Under customization, you’d be able to select which components you want, with only a minimal core of modules that are required (kernel, networking, a “module manager”, etc.). Some modules would cost money (perhaps like Windows Movie Maker or Windows Media Center), while others would be free but optional (like IE). Once you’re done making your selections, an automated validation bot would go through your selections and make sure everything looked okay, perhaps make recommendations, and then send your selections to a server that would generate the ISO you need. I imagine creating an ISO would take a bit of time (even if it was done dynamically), so you would be directed to an optional registration page, and then you’d be provided with a link to download the ISO and a key. At any time in the future, you’d be able to return to this Live website to make changes to that ISO (and pay the difference if needed), order copies of the CD (with the same key), and most importantly, see your validation key. Once you install the OS, the “module manager” available within Windows would keep track of which modules are installed and allow you to purchase more if needed.

Now where it would really get interesting is if Dell and HP built something into their websites to allow you to customize your Windows OEM installation from there, so that way if you didn’t want some of the bloatware Dell and HP provide, you could simply choose to leave it out.

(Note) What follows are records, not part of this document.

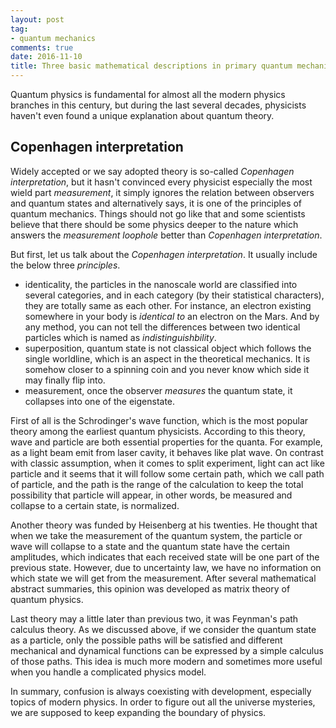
 ```yaml
---
layout: post
tag: 
- quantum mechanics
comments: true
date: 2016-11-10
title: Three basic mathematical descriptions in primary quantum mechanics
---
```


Quantum physics is fundamental for almost all the modern physics branches in this century, but during the last several decades, physicists haven't even found a unique explanation about quantum theory.

## Copenhagen interpretation
Widely accepted or we say adopted theory is so-called *Copenhagen interpretation*, but it hasn't convinced every physicist especially the most wield part *measurement*, it simply ignores the relation between observers and quantum states and alternatively says, it is one of the principles of quantum mechanics. Things should not go like that and some scientists believe that there should be some physics deeper to the nature which answers the *measurement loophole* better than *Copenhagen interpretation*.

But first, let us talk about the *Copenhagen interpretation*. It usually include the below three *principles*.

- identicality, the particles in the nanoscale world are classified into several categories, and in each category (by their statistical characters), they are totally same as each other. For instance, an electron existing somewhere in your body is *identical to* an electron on the Mars. And by any method, you can not tell the differences between two identical particles which is named as *indistinguishbility*.
- superposition, quantum state is not classical object which follows the single worldline, which is an aspect in the theoretical mechanics. It is somehow closer to a spinning coin and you never know which side it may finally flip into.
- measurement, once the observer *measures* the quantum state, it collapses into one of the eigenstate.

First of all is the Schrodinger's wave function, which is the most popular theory among the earliest quantum physicists. 
According to this theory, wave and particle are both essential properties for the quanta. For example, as a light beam emit from laser cavity, it behaves like plat wave. On contrast with classic assumption, when it comes to split experiment, light can act like particle and it seems that it will follow some certain path, which we call path of particle, and the path is the range of the calculation to keep the total possibility that particle will appear, in other words, be measured and collapse to a certain state, is normalized.

Another theory was funded by Heisenberg at his twenties. He thought that when we take the measurement of the quantum system, the particle or wave will collapse to a state and the quantum state have the certain amplitudes, which indicates that each received state will be one part of the previous state. However, due to uncertainty law, we have no information on which state we will get from the measurement. After several mathematical abstract summaries, this opinion was developed as matrix theory of quantum physics.

Last theory may a little later than previous two, it was Feynman's path calculus theory. As we discussed above, if we consider the quantum state as a particle, only the possible paths will be satisfied and different mechanical and dynamical functions can be expressed by a simple calculus of those paths. This idea is much more modern and sometimes more useful when you handle a complicated physics model.

In summary, confusion is always coexisting with development, especially topics of modern physics. In order to figure out all the universe mysteries, we are supposed to keep expanding the boundary of physics.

So why is that better? Overall, everything could be cheaper: only pay for what you want! I think things could be easier too, even for the mere mortals, because instead of buying a copy of Office 2010 or whatever, we could simply package it with our Windows ISO for a lower price because it is in a bundle.

I hope this is how things work out for Windows 7, but hopefully this post has enlightened those of you in the dark as to how powerful a modular OS can be. To 2010!

SP1

Forgot to mention this earlier, but I’m happy to say that I installed Windows Vista Service Pack 1 last night:


The installation was pretty smooth, it seemed to take about 15 minutes to decompress everything (which it did from within Windows) and then it installed in about 40 minutes after a reboot. Everything came up as it was supposed to, and none of my custom firewall extensions got disabled (as other Windows Updates have done). One weird thing is that I never saw this update as an optional Windows Update from within the Windows Vista interface, but actually had to download the standalone installer from the Download Center. I’m told this can happen for a variety of reasons, but I’m not sure what they are.

As for performance, I haven’t really noticed any difference (although I haven’t been benchmarking file-copying or network shares). I’ll keep you posted as I experience more with SP1, as its supposed to get pushed to all Vista users as a recommended update in April.